== Segment start ==
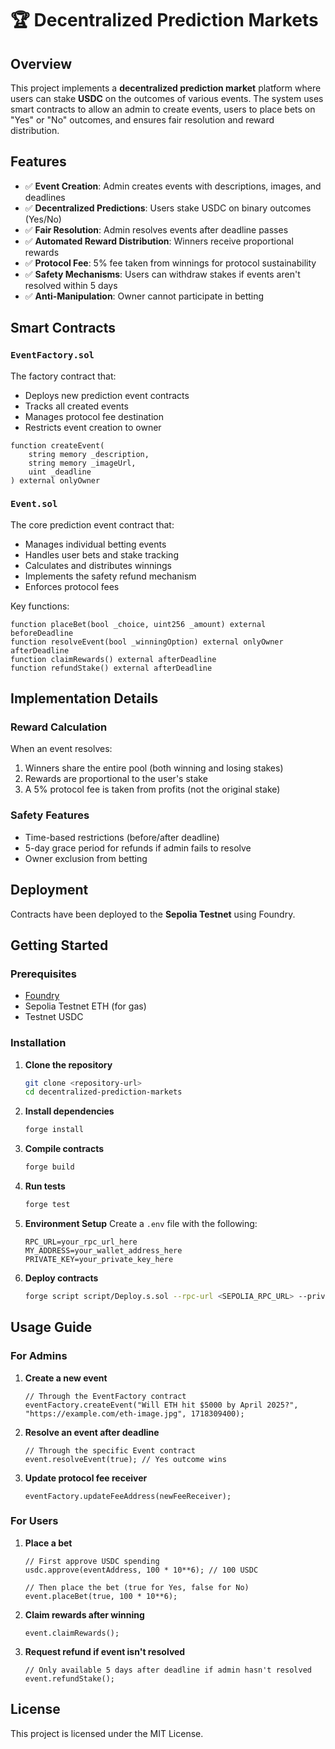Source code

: # 🏆 Decentralized Prediction Markets

## Overview
This project implements a **decentralized prediction market** platform where users can stake **USDC** on the outcomes of various events. The system uses smart contracts to allow an admin to create events, users to place bets on "Yes" or "No" outcomes, and ensures fair resolution and reward distribution.

## Features
- ✅ **Event Creation**: Admin creates events with descriptions, images, and deadlines
- ✅ **Decentralized Predictions**: Users stake USDC on binary outcomes (Yes/No)
- ✅ **Fair Resolution**: Admin resolves events after deadline passes
- ✅ **Automated Reward Distribution**: Winners receive proportional rewards
- ✅ **Protocol Fee**: 5% fee taken from winnings for protocol sustainability
- ✅ **Safety Mechanisms**: Users can withdraw stakes if events aren't resolved within 5 days
- ✅ **Anti-Manipulation**: Owner cannot participate in betting

## Smart Contracts

### `EventFactory.sol`
The factory contract that:
- Deploys new prediction event contracts
- Tracks all created events
- Manages protocol fee destination
- Restricts event creation to owner

```solidity
function createEvent(
    string memory _description,
    string memory _imageUrl,
    uint _deadline
) external onlyOwner
```

### `Event.sol`
The core prediction event contract that:
- Manages individual betting events
- Handles user bets and stake tracking
- Calculates and distributes winnings
- Implements the safety refund mechanism
- Enforces protocol fees

Key functions:
```solidity
function placeBet(bool _choice, uint256 _amount) external beforeDeadline
function resolveEvent(bool _winningOption) external onlyOwner afterDeadline
function claimRewards() external afterDeadline
function refundStake() external afterDeadline
```

## Implementation Details

### Reward Calculation
When an event resolves:
1. Winners share the entire pool (both winning and losing stakes)
2. Rewards are proportional to the user's stake
3. A 5% protocol fee is taken from profits (not the original stake)

### Safety Features
- Time-based restrictions (before/after deadline)
- 5-day grace period for refunds if admin fails to resolve
- Owner exclusion from betting

## Deployment
Contracts have been deployed to the **Sepolia Testnet** using Foundry.

## Getting Started

### Prerequisites
- [Foundry](https://book.getfoundry.sh/getting-started/installation)
- Sepolia Testnet ETH (for gas)
- Testnet USDC

### Installation

1. **Clone the repository**
   ```bash
   git clone <repository-url>
   cd decentralized-prediction-markets
   ```

2. **Install dependencies**
   ```bash
   forge install
   ```

3. **Compile contracts**
   ```bash
   forge build
   ```

4. **Run tests**
   ```bash
   forge test
   ```

5. **Environment Setup**
   Create a `.env` file with the following:
   ```
   RPC_URL=your_rpc_url_here
   MY_ADDRESS=your_wallet_address_here
   PRIVATE_KEY=your_private_key_here
   ```

6. **Deploy contracts**
   ```bash
   forge script script/Deploy.s.sol --rpc-url <SEPOLIA_RPC_URL> --private-key <PRIVATE_KEY> --broadcast
   ```

## Usage Guide



### For Admins
1. **Create a new event**
   ```solidity
   // Through the EventFactory contract
   eventFactory.createEvent("Will ETH hit $5000 by April 2025?", "https://example.com/eth-image.jpg", 1718309400);
   ```

2. **Resolve an event after deadline**
   ```solidity
   // Through the specific Event contract
   event.resolveEvent(true); // Yes outcome wins
   ```

3. **Update protocol fee receiver**
   ```solidity
   eventFactory.updateFeeAddress(newFeeReceiver);
   ```

### For Users
1. **Place a bet**
   ```solidity
   // First approve USDC spending
   usdc.approve(eventAddress, 100 * 10**6); // 100 USDC
   
   // Then place the bet (true for Yes, false for No)
   event.placeBet(true, 100 * 10**6);
   ```

2. **Claim rewards after winning**
   ```solidity
   event.claimRewards();
   ```

3. **Request refund if event isn't resolved**
   ```solidity
   // Only available 5 days after deadline if admin hasn't resolved
   event.refundStake();
   ```

## License
This project is licensed under the MIT License.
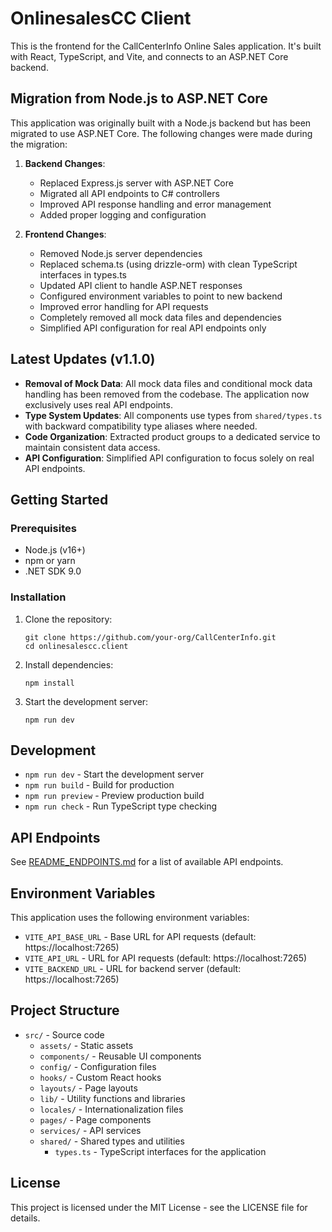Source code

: # OnlinesalesCC Client

This is the frontend for the CallCenterInfo Online Sales application. It's built with React, TypeScript, and Vite, and connects to an ASP.NET Core backend.

## Migration from Node.js to ASP.NET Core

This application was originally built with a Node.js backend but has been migrated to use ASP.NET Core. The following changes were made during the migration:

1. **Backend Changes**:
   - Replaced Express.js server with ASP.NET Core
   - Migrated all API endpoints to C# controllers
   - Improved API response handling and error management
   - Added proper logging and configuration

2. **Frontend Changes**:
   - Removed Node.js server dependencies
   - Replaced schema.ts (using drizzle-orm) with clean TypeScript interfaces in types.ts
   - Updated API client to handle ASP.NET responses
   - Configured environment variables to point to new backend
   - Improved error handling for API requests
   - Completely removed all mock data files and dependencies
   - Simplified API configuration for real API endpoints only

## Latest Updates (v1.1.0)

- **Removal of Mock Data**: All mock data files and conditional mock data handling has been removed from the codebase. The application now exclusively uses real API endpoints.
- **Type System Updates**: All components use types from `shared/types.ts` with backward compatibility type aliases where needed.
- **Code Organization**: Extracted product groups to a dedicated service to maintain consistent data access.
- **API Configuration**: Simplified API configuration to focus solely on real API endpoints.

## Getting Started

### Prerequisites

- Node.js (v16+)
- npm or yarn
- .NET SDK 9.0

### Installation

1. Clone the repository:
   ```
   git clone https://github.com/your-org/CallCenterInfo.git
   cd onlinesalescc.client
   ```

2. Install dependencies:
   ```
   npm install
   ```

3. Start the development server:
   ```
   npm run dev
   ```

## Development

- `npm run dev` - Start the development server
- `npm run build` - Build for production
- `npm run preview` - Preview production build
- `npm run check` - Run TypeScript type checking

## API Endpoints

See [README_ENDPOINTS.md](./README_ENDPOINTS.md) for a list of available API endpoints.

## Environment Variables

This application uses the following environment variables:

- `VITE_API_BASE_URL` - Base URL for API requests (default: https://localhost:7265)
- `VITE_API_URL` - URL for API requests (default: https://localhost:7265)
- `VITE_BACKEND_URL` - URL for backend server (default: https://localhost:7265)

## Project Structure

- `src/` - Source code
  - `assets/` - Static assets
  - `components/` - Reusable UI components
  - `config/` - Configuration files
  - `hooks/` - Custom React hooks
  - `layouts/` - Page layouts
  - `lib/` - Utility functions and libraries
  - `locales/` - Internationalization files
  - `pages/` - Page components
  - `services/` - API services
  - `shared/` - Shared types and utilities
    - `types.ts` - TypeScript interfaces for the application

## License

This project is licensed under the MIT License - see the LICENSE file for details. 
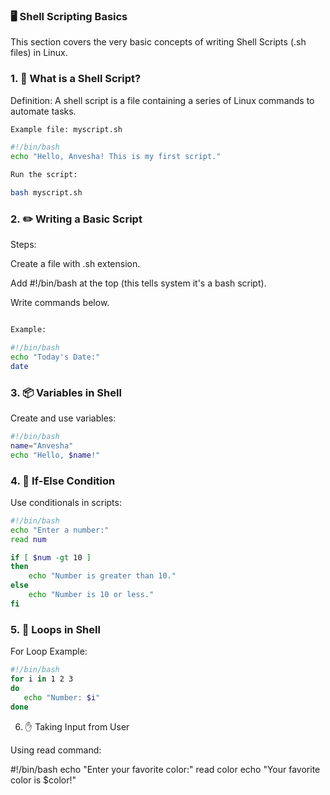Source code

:  ### 🖥️ Shell Scripting Basics

This section covers the very basic concepts of writing Shell Scripts (.sh files) in Linux.


 ### 1. 📝 What is a Shell Script?

Definition:
A shell script is a file containing a series of Linux commands to automate tasks.
 ``` bash
Example file: myscript.sh

#!/bin/bash
echo "Hello, Anvesha! This is my first script."

Run the script:

bash myscript.sh
```

### 2. ✏️ Writing a Basic Script

Steps:

Create a file with .sh extension.

Add #!/bin/bash at the top (this tells system it's a bash script).

Write commands below.

```bash

Example:

#!/bin/bash
echo "Today's Date:"
date
```

### 3. 📦 Variables in Shell

Create and use variables:
```bash
#!/bin/bash
name="Anvesha"
echo "Hello, $name!"

```

### 4. 🔄 If-Else Condition

Use conditionals in scripts:


```bash
#!/bin/bash
echo "Enter a number:"
read num

if [ $num -gt 10 ]
then
    echo "Number is greater than 10."
else
    echo "Number is 10 or less."
fi
```


### 5. 🔁 Loops in Shell

For Loop Example:
 ```bash
#!/bin/bash
for i in 1 2 3
do
    echo "Number: $i"
done
```

6. ✋ Taking Input from User

Using read command:

#!/bin/bash
echo "Enter your favorite color:"
read color
echo "Your favorite color is $color!"
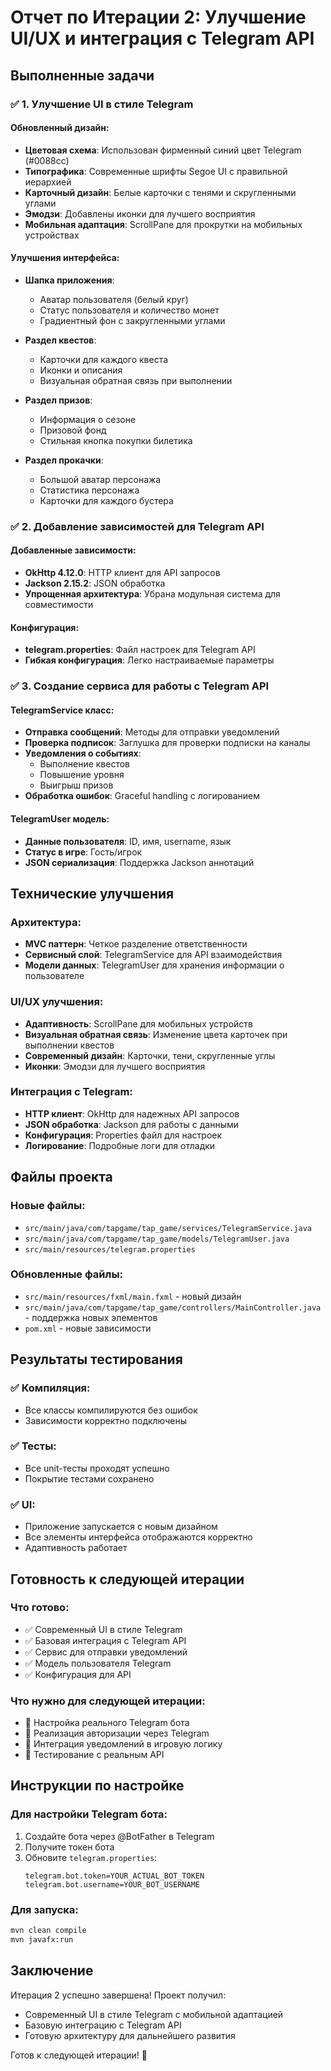 # Отчет по Итерации 2: Улучшение UI/UX и интеграция с Telegram API

## Выполненные задачи

### ✅ 1. Улучшение UI в стиле Telegram

#### Обновленный дизайн:
- **Цветовая схема**: Использован фирменный синий цвет Telegram (#0088cc)
- **Типографика**: Современные шрифты Segoe UI с правильной иерархией
- **Карточный дизайн**: Белые карточки с тенями и скругленными углами
- **Эмодзи**: Добавлены иконки для лучшего восприятия
- **Мобильная адаптация**: ScrollPane для прокрутки на мобильных устройствах

#### Улучшения интерфейса:
- **Шапка приложения**: 
  - Аватар пользователя (белый круг)
  - Статус пользователя и количество монет
  - Градиентный фон с закругленными углами
  
- **Раздел квестов**:
  - Карточки для каждого квеста
  - Иконки и описания
  - Визуальная обратная связь при выполнении
  
- **Раздел призов**:
  - Информация о сезоне
  - Призовой фонд
  - Стильная кнопка покупки билетика
  
- **Раздел прокачки**:
  - Большой аватар персонажа
  - Статистика персонажа
  - Карточки для каждого бустера

### ✅ 2. Добавление зависимостей для Telegram API

#### Добавленные зависимости:
- **OkHttp 4.12.0**: HTTP клиент для API запросов
- **Jackson 2.15.2**: JSON обработка
- **Упрощенная архитектура**: Убрана модульная система для совместимости

#### Конфигурация:
- **telegram.properties**: Файл настроек для Telegram API
- **Гибкая конфигурация**: Легко настраиваемые параметры

### ✅ 3. Создание сервиса для работы с Telegram API

#### TelegramService класс:
- **Отправка сообщений**: Методы для отправки уведомлений
- **Проверка подписок**: Заглушка для проверки подписки на каналы
- **Уведомления о событиях**:
  - Выполнение квестов
  - Повышение уровня
  - Выигрыш призов
- **Обработка ошибок**: Graceful handling с логированием

#### TelegramUser модель:
- **Данные пользователя**: ID, имя, username, язык
- **Статус в игре**: Гость/игрок
- **JSON сериализация**: Поддержка Jackson аннотаций

## Технические улучшения

### Архитектура:
- **MVC паттерн**: Четкое разделение ответственности
- **Сервисный слой**: TelegramService для API взаимодействия
- **Модели данных**: TelegramUser для хранения информации о пользователе

### UI/UX улучшения:
- **Адаптивность**: ScrollPane для мобильных устройств
- **Визуальная обратная связь**: Изменение цвета карточек при выполнении квестов
- **Современный дизайн**: Карточки, тени, скругленные углы
- **Иконки**: Эмодзи для лучшего восприятия

### Интеграция с Telegram:
- **HTTP клиент**: OkHttp для надежных API запросов
- **JSON обработка**: Jackson для работы с данными
- **Конфигурация**: Properties файл для настроек
- **Логирование**: Подробные логи для отладки

## Файлы проекта

### Новые файлы:
- `src/main/java/com/tapgame/tap_game/services/TelegramService.java`
- `src/main/java/com/tapgame/tap_game/models/TelegramUser.java`
- `src/main/resources/telegram.properties`

### Обновленные файлы:
- `src/main/resources/fxml/main.fxml` - новый дизайн
- `src/main/java/com/tapgame/tap_game/controllers/MainController.java` - поддержка новых элементов
- `pom.xml` - новые зависимости

## Результаты тестирования

### ✅ Компиляция:
- Все классы компилируются без ошибок
- Зависимости корректно подключены

### ✅ Тесты:
- Все unit-тесты проходят успешно
- Покрытие тестами сохранено

### ✅ UI:
- Приложение запускается с новым дизайном
- Все элементы интерфейса отображаются корректно
- Адаптивность работает

## Готовность к следующей итерации

### Что готово:
- ✅ Современный UI в стиле Telegram
- ✅ Базовая интеграция с Telegram API
- ✅ Сервис для отправки уведомлений
- ✅ Модель пользователя Telegram
- ✅ Конфигурация для API

### Что нужно для следующей итерации:
- 🔄 Настройка реального Telegram бота
- 🔄 Реализация авторизации через Telegram
- 🔄 Интеграция уведомлений в игровую логику
- 🔄 Тестирование с реальным API

## Инструкции по настройке

### Для настройки Telegram бота:
1. Создайте бота через @BotFather в Telegram
2. Получите токен бота
3. Обновите `telegram.properties`:
   ```properties
   telegram.bot.token=YOUR_ACTUAL_BOT_TOKEN
   telegram.bot.username=YOUR_BOT_USERNAME
   ```

### Для запуска:
```bash
mvn clean compile
mvn javafx:run
```

## Заключение

Итерация 2 успешно завершена! Проект получил:
- Современный UI в стиле Telegram с мобильной адаптацией
- Базовую интеграцию с Telegram API
- Готовую архитектуру для дальнейшего развития

Готов к следующей итерации! 🚀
== Segment end ==
__WORK REQUIRED__
Please give again, exactly and only, the lines from the top of the listing above through the line that has "- ✅ **Automated", with pictures left out.

__ANSWER FOR THE TASK__
Source code

: # 🏆 Decentralized Prediction Markets

## Overview
This project implements a **decentralized prediction market** platform where users can stake **USDC** on the outcomes of various events. The system uses smart contracts to allow an admin to create events, users to place bets on "Yes" or "No" outcomes, and ensures fair resolution and reward distribution.

## Features
- ✅ **Event Creation**: Admin creates events with descriptions, images, and deadlines
- ✅ **Decentralized Predictions**: Users stake USDC on binary outcomes (Yes/No)
- ✅ **Fair Resolution**: Admin resolves events after deadline passes
- ✅ **Automated Reward Distribution**: Winners receive proportional rewards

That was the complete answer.